▶ _TO DO_
Set out exactly every line of the entries below, starting at the line that holds "- eigenvalues_00.csv: GTs" and stopping after the line that holds "- eigenvalues_04.csv: GTs".

▶ _EXCERPTED RECORDS_
==============================

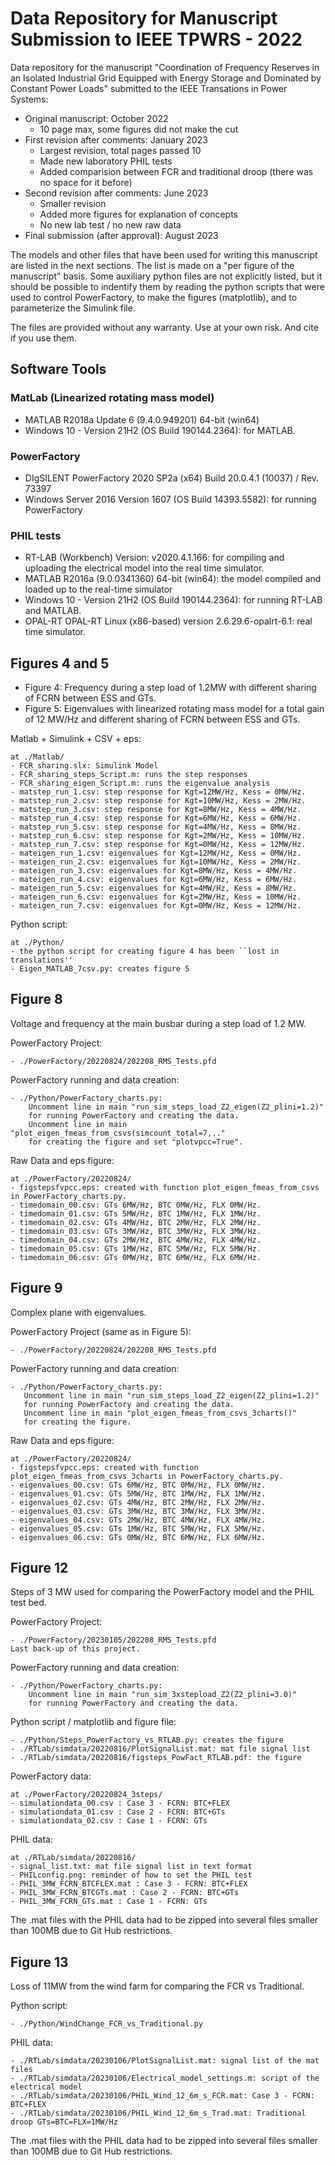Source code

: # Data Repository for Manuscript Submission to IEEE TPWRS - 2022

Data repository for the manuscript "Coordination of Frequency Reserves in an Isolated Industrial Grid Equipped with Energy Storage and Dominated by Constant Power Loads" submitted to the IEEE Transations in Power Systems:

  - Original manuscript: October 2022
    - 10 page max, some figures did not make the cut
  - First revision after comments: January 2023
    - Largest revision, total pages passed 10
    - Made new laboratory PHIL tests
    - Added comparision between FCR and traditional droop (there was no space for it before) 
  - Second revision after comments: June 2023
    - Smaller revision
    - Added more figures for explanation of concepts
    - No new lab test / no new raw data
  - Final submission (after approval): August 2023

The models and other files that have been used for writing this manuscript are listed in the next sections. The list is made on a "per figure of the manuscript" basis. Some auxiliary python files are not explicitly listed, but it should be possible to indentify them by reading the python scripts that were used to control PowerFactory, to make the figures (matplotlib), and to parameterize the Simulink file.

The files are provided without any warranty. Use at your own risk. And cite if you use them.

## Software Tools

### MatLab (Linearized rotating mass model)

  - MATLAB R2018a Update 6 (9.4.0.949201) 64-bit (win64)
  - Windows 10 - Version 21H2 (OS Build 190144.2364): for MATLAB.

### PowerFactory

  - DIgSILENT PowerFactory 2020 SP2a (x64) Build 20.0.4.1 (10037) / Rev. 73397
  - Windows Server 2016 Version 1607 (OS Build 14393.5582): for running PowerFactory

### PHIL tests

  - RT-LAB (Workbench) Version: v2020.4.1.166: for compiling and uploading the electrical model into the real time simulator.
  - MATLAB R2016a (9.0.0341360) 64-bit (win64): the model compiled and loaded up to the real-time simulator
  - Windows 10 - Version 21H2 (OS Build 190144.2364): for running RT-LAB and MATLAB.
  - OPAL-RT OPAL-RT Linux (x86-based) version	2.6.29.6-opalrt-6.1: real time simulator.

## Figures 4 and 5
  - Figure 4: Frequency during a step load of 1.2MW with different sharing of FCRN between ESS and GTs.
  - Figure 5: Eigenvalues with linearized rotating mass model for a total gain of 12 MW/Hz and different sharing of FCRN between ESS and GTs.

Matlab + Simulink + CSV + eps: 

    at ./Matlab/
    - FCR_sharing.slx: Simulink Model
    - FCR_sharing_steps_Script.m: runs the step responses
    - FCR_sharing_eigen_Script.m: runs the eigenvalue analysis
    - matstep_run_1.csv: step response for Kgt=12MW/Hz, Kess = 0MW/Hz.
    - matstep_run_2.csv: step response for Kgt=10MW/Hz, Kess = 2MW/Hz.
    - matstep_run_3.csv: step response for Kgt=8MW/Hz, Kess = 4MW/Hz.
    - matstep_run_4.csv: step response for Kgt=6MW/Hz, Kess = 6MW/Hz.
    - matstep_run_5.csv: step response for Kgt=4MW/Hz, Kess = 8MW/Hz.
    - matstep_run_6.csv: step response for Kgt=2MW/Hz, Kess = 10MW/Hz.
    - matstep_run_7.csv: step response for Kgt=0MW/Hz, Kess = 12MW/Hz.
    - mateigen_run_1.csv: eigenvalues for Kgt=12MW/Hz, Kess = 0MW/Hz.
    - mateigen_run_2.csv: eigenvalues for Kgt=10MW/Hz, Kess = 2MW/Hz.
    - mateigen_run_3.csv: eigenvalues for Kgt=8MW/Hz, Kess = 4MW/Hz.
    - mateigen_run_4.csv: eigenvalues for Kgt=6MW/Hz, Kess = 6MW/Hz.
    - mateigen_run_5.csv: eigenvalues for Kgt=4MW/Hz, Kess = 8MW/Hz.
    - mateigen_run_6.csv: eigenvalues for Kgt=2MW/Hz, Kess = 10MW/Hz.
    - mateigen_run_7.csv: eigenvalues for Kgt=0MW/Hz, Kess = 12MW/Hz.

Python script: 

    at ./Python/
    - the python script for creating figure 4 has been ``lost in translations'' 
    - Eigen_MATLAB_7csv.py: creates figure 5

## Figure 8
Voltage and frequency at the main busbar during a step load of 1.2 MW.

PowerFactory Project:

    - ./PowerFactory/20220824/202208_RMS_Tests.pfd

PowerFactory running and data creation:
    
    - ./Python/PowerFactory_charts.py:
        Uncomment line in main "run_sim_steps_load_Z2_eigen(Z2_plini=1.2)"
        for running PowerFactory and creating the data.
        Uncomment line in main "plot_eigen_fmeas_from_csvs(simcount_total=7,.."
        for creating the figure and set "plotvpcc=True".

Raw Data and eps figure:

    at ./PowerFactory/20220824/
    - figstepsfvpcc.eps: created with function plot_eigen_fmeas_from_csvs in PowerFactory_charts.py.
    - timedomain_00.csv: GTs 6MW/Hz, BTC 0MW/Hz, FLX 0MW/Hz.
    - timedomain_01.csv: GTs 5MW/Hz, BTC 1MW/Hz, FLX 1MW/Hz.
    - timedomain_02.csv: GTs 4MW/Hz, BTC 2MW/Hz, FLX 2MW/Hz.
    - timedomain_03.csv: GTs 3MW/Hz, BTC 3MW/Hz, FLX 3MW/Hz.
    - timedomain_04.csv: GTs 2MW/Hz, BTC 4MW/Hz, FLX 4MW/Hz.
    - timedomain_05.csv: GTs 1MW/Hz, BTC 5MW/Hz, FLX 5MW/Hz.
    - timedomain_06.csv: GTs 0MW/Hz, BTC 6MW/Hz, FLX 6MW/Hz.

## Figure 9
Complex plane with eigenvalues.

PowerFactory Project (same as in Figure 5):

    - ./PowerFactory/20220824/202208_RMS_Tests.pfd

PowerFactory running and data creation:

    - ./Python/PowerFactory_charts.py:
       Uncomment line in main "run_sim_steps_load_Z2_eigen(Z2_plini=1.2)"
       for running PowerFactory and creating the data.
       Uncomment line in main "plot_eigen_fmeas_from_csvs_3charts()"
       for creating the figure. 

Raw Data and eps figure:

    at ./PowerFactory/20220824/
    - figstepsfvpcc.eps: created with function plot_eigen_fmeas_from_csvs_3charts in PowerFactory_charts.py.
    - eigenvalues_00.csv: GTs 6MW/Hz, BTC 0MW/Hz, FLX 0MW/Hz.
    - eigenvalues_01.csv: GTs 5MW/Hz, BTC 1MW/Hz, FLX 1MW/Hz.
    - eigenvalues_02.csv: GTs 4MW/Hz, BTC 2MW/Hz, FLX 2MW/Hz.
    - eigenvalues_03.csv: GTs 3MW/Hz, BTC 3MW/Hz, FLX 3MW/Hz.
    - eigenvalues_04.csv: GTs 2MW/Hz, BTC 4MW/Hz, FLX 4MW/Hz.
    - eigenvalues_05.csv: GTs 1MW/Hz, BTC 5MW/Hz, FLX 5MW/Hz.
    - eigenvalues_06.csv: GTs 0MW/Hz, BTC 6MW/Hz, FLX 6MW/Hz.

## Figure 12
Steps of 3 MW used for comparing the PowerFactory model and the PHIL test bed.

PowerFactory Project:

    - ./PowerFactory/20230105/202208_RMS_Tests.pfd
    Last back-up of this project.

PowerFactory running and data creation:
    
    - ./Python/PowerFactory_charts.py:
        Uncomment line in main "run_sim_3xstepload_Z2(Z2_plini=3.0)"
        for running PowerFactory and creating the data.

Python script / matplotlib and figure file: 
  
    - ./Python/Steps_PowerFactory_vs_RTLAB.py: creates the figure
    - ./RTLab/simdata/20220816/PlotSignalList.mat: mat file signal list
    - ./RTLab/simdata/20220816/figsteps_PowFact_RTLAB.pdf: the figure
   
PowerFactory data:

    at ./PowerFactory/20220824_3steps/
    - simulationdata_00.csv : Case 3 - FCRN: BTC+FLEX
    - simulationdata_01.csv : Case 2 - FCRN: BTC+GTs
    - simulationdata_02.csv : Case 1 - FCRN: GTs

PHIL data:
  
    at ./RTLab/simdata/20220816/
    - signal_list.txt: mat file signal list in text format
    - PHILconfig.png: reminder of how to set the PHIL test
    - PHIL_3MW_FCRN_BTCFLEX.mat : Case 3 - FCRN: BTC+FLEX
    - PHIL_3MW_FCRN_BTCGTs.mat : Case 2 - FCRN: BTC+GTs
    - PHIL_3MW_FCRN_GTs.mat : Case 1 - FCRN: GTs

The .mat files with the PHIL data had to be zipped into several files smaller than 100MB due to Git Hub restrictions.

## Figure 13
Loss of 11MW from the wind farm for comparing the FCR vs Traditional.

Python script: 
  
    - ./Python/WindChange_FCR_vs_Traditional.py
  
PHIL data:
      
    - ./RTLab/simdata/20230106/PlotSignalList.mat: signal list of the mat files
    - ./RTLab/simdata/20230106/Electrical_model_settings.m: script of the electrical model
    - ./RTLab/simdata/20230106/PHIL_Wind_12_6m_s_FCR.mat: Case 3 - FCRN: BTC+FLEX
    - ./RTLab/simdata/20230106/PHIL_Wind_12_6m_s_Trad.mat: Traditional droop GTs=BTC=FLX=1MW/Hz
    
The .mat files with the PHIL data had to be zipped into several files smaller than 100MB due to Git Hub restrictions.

==============================

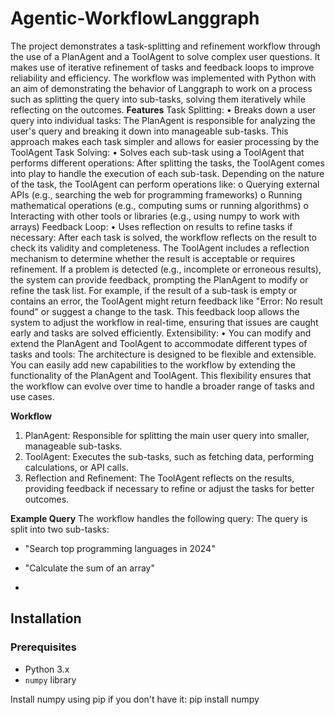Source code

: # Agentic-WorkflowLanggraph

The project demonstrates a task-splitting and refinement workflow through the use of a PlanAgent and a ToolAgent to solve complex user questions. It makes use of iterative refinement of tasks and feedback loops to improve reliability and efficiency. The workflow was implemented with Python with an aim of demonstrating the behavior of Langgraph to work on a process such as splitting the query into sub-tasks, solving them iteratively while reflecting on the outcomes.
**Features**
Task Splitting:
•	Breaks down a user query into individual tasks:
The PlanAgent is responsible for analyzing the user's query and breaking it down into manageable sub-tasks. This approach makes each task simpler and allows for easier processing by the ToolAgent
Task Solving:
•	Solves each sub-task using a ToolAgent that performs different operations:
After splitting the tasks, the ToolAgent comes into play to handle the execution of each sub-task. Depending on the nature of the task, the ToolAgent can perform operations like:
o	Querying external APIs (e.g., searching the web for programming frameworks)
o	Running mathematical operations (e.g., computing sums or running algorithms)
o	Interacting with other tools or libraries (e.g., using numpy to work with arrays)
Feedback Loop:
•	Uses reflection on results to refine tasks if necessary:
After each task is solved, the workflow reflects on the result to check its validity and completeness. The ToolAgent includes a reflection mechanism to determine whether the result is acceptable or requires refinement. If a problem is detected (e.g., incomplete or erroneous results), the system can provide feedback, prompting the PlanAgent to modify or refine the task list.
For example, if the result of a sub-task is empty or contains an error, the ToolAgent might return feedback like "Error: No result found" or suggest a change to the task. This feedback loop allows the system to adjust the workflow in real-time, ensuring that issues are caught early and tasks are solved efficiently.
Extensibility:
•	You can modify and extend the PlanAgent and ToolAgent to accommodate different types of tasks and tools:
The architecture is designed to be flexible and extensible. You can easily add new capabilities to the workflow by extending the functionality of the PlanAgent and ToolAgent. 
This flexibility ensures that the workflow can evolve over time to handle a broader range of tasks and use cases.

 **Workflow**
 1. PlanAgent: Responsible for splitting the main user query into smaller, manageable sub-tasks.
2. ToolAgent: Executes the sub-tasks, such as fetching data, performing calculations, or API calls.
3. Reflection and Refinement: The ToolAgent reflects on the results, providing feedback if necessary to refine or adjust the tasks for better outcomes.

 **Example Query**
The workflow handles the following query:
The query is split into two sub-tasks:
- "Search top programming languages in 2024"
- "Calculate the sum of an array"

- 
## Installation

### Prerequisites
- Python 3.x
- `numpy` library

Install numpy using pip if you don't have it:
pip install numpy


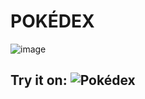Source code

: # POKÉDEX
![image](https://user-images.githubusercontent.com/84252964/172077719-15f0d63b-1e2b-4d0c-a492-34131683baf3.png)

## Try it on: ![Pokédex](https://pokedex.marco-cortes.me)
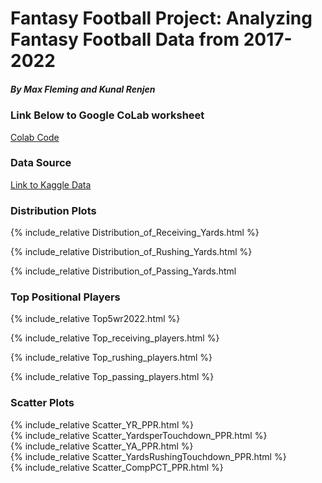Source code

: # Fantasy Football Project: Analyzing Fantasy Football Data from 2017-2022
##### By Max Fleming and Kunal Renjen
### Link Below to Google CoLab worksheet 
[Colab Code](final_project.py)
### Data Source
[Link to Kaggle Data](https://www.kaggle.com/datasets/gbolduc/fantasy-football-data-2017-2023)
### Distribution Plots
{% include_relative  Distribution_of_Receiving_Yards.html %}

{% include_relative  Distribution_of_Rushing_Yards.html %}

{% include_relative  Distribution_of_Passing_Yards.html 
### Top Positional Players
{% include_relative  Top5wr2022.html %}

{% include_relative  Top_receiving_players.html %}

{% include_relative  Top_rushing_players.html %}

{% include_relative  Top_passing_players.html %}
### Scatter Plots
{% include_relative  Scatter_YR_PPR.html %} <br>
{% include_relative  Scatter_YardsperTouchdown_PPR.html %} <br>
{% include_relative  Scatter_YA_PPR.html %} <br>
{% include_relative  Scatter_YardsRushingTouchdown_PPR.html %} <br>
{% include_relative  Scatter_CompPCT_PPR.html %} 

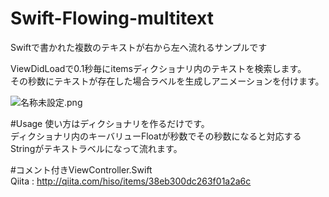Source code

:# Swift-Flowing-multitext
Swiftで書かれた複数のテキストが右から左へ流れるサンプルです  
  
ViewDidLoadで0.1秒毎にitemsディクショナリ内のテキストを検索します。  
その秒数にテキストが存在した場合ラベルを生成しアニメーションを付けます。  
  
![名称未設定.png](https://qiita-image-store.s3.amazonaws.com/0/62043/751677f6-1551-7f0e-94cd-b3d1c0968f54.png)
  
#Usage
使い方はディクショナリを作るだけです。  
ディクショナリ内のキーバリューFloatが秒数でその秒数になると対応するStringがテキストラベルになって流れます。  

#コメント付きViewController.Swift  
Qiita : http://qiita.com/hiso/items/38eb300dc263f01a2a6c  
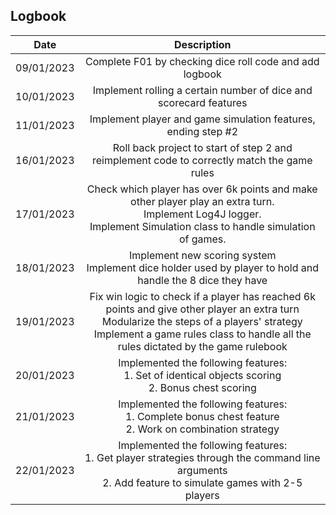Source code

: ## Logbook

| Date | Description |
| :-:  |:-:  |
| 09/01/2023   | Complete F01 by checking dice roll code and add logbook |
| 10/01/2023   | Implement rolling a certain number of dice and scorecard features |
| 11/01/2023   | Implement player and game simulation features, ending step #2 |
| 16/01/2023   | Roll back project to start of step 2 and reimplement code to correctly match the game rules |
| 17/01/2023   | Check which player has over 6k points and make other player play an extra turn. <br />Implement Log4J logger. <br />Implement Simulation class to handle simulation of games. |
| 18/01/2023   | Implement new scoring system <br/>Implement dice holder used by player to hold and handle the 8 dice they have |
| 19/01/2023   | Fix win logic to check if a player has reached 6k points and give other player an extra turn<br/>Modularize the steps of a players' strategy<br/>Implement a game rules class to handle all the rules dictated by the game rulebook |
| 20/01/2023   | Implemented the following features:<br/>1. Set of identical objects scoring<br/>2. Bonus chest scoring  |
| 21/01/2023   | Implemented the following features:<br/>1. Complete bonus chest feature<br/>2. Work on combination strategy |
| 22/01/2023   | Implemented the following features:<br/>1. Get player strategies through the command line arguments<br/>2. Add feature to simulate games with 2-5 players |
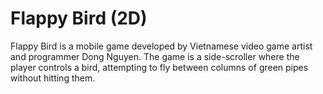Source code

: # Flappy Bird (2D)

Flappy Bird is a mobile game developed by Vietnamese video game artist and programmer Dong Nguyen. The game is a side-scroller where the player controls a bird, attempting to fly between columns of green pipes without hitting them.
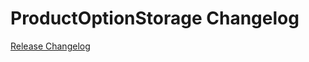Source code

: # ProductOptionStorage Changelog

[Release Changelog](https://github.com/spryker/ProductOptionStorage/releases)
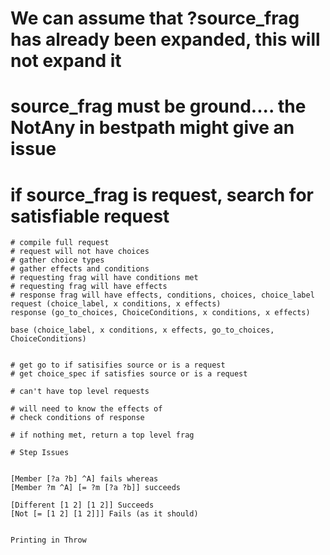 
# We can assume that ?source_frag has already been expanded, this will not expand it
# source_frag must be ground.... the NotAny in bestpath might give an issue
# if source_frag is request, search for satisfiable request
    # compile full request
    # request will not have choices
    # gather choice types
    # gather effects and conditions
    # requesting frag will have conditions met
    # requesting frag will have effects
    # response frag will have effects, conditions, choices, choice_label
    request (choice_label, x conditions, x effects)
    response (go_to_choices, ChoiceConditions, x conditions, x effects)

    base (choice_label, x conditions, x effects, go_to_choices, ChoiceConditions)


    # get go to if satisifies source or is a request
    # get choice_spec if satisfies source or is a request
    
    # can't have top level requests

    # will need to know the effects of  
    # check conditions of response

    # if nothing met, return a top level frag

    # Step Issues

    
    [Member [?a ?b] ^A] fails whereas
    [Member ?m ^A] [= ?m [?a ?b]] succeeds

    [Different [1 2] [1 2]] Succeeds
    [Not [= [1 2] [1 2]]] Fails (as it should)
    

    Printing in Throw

==============================

▶ _COMPLETED EXERCISE_
    - eigenvalues_00.csv: GTs 6MW/Hz, BTC 0MW/Hz, FLX 0MW/Hz.
    - eigenvalues_01.csv: GTs 5MW/Hz, BTC 1MW/Hz, FLX 1MW/Hz.
    - eigenvalues_02.csv: GTs 4MW/Hz, BTC 2MW/Hz, FLX 2MW/Hz.
    - eigenvalues_03.csv: GTs 3MW/Hz, BTC 3MW/Hz, FLX 3MW/Hz.
    - eigenvalues_04.csv: GTs 2MW/Hz, BTC 4MW/Hz, FLX 4MW/Hz.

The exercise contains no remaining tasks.